* **Available data**
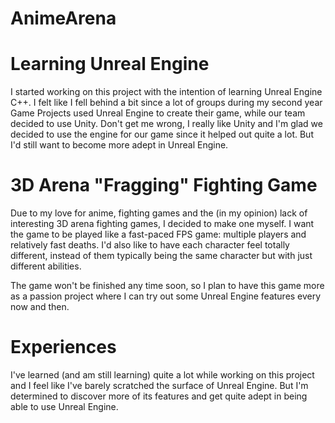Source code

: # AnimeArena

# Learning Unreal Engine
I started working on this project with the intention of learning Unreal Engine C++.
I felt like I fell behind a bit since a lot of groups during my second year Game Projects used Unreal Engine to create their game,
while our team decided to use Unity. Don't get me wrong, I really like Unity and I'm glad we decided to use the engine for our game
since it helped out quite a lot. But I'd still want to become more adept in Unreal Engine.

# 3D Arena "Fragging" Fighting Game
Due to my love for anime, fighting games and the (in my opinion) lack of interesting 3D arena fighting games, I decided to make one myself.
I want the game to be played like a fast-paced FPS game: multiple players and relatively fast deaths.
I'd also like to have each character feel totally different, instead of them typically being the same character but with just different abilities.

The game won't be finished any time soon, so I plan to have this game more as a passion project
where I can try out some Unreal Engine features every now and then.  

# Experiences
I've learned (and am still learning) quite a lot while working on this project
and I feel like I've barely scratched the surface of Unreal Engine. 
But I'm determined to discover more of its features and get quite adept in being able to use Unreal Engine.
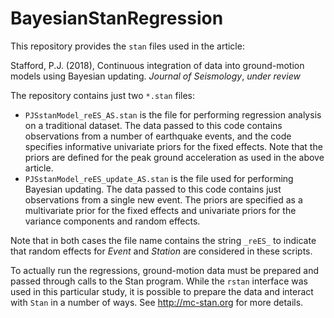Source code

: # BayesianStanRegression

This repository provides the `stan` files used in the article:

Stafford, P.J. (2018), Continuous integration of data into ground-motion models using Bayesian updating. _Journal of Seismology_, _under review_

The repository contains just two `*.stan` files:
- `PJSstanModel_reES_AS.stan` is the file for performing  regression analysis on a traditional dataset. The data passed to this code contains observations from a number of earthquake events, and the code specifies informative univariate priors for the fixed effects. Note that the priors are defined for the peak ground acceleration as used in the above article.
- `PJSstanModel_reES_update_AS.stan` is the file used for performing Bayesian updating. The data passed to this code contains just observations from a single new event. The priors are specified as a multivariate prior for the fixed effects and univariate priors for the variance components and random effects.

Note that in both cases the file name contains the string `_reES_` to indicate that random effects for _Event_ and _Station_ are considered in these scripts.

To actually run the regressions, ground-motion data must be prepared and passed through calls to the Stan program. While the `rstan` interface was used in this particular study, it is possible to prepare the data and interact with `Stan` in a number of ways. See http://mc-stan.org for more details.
--
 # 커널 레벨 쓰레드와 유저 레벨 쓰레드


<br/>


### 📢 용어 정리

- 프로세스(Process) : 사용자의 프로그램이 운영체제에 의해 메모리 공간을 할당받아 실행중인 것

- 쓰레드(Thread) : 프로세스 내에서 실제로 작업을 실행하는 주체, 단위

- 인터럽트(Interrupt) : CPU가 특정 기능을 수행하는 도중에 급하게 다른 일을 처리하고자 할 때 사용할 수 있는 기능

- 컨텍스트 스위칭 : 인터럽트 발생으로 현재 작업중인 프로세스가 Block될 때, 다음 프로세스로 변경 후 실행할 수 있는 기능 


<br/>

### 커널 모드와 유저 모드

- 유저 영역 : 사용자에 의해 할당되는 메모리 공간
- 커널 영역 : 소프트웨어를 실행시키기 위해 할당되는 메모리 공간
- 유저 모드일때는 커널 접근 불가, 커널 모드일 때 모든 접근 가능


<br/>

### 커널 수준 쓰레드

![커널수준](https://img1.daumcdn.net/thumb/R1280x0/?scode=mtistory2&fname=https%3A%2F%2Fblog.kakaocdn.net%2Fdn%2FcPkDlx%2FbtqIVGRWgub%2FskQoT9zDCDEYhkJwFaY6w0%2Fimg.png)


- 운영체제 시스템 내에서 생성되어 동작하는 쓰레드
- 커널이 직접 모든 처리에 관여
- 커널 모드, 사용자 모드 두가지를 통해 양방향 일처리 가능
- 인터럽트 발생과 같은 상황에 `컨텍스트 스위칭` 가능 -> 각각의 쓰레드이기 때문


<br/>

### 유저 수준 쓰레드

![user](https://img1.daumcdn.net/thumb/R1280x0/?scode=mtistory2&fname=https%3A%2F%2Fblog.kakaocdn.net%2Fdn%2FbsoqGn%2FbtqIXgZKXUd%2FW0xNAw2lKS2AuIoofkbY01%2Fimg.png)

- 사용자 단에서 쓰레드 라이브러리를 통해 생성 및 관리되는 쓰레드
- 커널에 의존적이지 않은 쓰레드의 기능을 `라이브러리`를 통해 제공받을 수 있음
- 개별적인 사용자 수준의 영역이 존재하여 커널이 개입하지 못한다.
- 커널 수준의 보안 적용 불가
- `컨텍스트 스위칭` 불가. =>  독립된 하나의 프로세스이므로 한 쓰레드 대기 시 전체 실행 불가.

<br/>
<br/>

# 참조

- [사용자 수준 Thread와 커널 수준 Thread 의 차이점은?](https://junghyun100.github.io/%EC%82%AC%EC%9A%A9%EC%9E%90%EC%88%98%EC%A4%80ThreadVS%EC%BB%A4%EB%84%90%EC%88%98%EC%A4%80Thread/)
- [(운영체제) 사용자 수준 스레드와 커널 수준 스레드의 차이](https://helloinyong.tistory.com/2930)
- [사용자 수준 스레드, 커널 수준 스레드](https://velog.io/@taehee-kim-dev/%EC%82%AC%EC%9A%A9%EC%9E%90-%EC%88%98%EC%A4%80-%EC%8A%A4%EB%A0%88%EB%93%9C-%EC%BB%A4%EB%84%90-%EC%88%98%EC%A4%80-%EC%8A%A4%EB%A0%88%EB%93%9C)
---
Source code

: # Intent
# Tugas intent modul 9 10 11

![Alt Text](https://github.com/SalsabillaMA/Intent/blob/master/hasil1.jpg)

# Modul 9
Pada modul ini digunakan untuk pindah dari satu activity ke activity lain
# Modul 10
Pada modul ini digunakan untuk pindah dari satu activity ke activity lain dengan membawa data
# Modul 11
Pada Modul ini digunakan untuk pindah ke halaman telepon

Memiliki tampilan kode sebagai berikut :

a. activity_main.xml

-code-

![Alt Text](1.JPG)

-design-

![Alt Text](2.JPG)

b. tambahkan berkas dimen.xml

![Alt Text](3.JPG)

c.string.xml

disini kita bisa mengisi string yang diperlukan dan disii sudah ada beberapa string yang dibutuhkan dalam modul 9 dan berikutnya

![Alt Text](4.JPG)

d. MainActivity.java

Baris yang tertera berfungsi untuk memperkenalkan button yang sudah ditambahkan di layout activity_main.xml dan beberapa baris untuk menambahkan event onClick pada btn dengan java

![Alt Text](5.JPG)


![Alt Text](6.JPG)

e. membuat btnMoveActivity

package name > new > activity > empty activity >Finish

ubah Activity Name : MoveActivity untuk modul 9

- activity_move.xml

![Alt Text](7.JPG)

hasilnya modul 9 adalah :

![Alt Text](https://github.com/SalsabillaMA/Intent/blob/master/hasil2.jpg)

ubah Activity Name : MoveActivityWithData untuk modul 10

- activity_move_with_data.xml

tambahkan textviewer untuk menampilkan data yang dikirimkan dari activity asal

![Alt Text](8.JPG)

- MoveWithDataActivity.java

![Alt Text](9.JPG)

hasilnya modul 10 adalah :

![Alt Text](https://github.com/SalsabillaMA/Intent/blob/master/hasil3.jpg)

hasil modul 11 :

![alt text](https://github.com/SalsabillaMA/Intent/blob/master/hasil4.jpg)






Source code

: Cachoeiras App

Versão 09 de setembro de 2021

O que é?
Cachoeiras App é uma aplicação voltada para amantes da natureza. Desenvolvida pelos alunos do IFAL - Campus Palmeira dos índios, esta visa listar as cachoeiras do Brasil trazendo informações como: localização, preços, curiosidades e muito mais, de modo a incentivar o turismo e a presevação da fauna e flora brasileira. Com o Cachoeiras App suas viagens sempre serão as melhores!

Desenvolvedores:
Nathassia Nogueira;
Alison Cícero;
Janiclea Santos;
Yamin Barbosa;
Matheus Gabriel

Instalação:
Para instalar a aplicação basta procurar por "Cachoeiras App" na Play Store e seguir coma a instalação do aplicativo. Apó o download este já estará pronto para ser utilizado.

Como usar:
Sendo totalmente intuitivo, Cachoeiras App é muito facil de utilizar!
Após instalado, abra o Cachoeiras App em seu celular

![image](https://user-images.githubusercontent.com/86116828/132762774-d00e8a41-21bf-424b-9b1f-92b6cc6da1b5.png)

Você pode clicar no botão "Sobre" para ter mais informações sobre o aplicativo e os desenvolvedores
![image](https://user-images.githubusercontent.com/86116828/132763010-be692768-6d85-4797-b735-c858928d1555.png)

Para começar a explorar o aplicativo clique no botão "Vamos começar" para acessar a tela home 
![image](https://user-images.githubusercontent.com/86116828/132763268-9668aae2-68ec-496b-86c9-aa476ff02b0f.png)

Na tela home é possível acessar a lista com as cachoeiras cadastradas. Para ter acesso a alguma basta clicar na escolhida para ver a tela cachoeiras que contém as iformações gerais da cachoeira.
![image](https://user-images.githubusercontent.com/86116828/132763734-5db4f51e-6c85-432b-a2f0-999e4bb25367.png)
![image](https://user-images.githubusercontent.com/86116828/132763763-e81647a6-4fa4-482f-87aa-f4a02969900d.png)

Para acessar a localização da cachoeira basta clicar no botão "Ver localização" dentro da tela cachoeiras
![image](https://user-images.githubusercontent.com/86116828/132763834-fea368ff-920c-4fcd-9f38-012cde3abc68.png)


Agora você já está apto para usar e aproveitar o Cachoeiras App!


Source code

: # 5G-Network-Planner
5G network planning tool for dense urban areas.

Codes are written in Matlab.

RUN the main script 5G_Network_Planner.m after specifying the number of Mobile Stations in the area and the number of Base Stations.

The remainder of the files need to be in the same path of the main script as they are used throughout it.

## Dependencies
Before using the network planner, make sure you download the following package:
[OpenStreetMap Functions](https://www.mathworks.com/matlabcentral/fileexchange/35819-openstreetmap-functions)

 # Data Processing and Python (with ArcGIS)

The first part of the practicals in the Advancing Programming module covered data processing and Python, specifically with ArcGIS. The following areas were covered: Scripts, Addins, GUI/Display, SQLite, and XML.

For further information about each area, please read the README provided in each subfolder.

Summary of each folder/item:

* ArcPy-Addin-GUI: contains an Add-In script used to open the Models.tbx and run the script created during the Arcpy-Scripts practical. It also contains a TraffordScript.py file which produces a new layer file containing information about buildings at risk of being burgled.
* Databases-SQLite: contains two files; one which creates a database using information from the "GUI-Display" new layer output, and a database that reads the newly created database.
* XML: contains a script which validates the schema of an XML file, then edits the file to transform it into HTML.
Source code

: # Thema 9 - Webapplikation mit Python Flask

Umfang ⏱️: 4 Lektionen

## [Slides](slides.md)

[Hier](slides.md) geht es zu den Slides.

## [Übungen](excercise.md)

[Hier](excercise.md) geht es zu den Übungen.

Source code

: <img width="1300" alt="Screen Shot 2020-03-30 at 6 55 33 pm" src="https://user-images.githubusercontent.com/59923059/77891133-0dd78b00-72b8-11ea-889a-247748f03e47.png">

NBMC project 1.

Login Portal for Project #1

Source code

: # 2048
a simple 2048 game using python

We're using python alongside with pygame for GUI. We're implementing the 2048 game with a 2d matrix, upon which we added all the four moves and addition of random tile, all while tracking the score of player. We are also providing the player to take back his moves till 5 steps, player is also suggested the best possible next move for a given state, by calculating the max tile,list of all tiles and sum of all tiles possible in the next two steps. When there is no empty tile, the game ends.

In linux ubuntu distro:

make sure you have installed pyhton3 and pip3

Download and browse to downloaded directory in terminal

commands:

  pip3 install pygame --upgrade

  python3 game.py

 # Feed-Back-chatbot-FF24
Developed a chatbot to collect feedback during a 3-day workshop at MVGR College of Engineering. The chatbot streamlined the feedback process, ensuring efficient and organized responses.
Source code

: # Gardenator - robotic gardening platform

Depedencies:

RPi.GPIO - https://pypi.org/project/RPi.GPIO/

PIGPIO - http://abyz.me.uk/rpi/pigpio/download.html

* **Problem to solve**
Using the records above, return word for word the lines that begin at the one containing "I've learned (and" and end at the one containing "the above article.", both of them included and no pictures.

* **Answer to this exercise**
I've learned (and am still learning) quite a lot while working on this project
and I feel like I've barely scratched the surface of Unreal Engine. 
But I'm determined to discover more of its features and get quite adept in being able to use Unreal Engine.
Source code

: # BayesianStanRegression

This repository provides the `stan` files used in the article:

Stafford, P.J. (2018), Continuous integration of data into ground-motion models using Bayesian updating. _Journal of Seismology_, _under review_

The repository contains just two `*.stan` files:
- `PJSstanModel_reES_AS.stan` is the file for performing  regression analysis on a traditional dataset. The data passed to this code contains observations from a number of earthquake events, and the code specifies informative univariate priors for the fixed effects. Note that the priors are defined for the peak ground acceleration as used in the above article.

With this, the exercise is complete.